---------- THE RECORDS

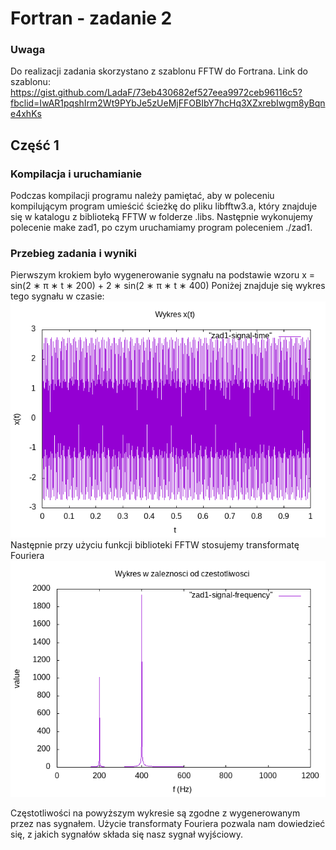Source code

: # Fortran - zadanie 2

### Uwaga

Do realizacji zadania skorzystano z szablonu FFTW do Fortrana. Link do szablonu: 
https://gist.github.com/LadaF/73eb430682ef527eea9972ceb96116c5?fbclid=IwAR1pqshIrm2Wt9PYbJe5zUeMjFFOBIbY7hcHq3XZxrebIwgm8yBqne4xhKs

## Część 1

### Kompilacja i uruchamianie

Podczas kompilacji programu należy pamiętać, aby w poleceniu kompilującym program umieścić ścieżkę do pliku libfftw3.a,
który znajduje się w katalogu z biblioteką FFTW w folderze .libs. Następnie wykonujemy polecenie make zad1, po czym uruchamiamy
program poleceniem ./zad1.

### Przebieg zadania i wyniki

Pierwszym krokiem było wygenerowanie sygnału na podstawie wzoru
x = sin(2 ∗ π ∗ t ∗ 200) + 2 ∗ sin(2 ∗ π ∗ t ∗ 400)
Poniżej znajduje się wykres tego sygnału w czasie:
![alt text](https://github.com/meehaw1337/Fortran/blob/master/zadanie2/res/zad1-signal-time.png)
Następnie przy użyciu funkcji biblioteki FFTW stosujemy transformatę Fouriera
![alt text](https://github.com/meehaw1337/Fortran/blob/master/zadanie2/res/zad1-signal-frequency.png)

Częstotliwości na powyższym wykresie są zgodne z wygenerowanym przez nas sygnałem. Użycie transformaty Fouriera pozwala nam dowiedzieć się, z jakich sygnałów składa się nasz sygnał wyjściowy. 

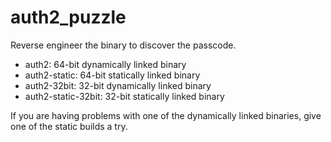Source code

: # auth2_puzzle

Reverse engineer the binary to discover the passcode.

* auth2: 64-bit dynamically linked binary
* auth2-static: 64-bit statically linked binary
* auth2-32bit: 32-bit dynamically linked binary
* auth2-static-32bit: 32-bit statically linked binary

If you are having problems with one of the dynamically linked binaries, give one of the static builds a try.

--------------------

# TASK TO CARRY OUT
Extract every line above containing the word "linked".

# EXERCISE RESULT
* auth2: 64-bit dynamically linked binary
* auth2-static: 64-bit statically linked binary
* auth2-32bit: 32-bit dynamically linked binary
* auth2-static-32bit: 32-bit statically linked binary
If you are having problems with one of the dynamically linked binaries, give one of the static builds a try.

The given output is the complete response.